What needs to be done: Print the line containing "- ✅ Filter functionality" and every line after it exactly as written, through the end of the records.

***** Provided entries

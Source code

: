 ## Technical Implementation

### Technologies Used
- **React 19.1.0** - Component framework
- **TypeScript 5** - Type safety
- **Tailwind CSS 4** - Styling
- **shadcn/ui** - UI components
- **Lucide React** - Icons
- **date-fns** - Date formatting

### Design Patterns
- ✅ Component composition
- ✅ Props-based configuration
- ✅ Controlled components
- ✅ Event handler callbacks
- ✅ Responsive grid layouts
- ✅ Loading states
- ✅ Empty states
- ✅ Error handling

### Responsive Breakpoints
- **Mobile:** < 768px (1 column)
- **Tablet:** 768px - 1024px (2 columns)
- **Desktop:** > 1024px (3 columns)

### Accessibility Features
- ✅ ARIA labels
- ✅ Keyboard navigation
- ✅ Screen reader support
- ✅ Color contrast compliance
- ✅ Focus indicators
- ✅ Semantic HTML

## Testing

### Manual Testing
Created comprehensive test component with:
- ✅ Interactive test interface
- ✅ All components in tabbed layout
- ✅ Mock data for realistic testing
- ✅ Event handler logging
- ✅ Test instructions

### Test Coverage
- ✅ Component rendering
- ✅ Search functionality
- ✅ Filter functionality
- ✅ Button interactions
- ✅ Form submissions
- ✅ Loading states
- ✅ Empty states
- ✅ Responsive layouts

**********

Task response:
- ✅ Filter functionality
- ✅ Button interactions
- ✅ Form submissions
- ✅ Loading states
- ✅ Empty states
- ✅ Responsive layouts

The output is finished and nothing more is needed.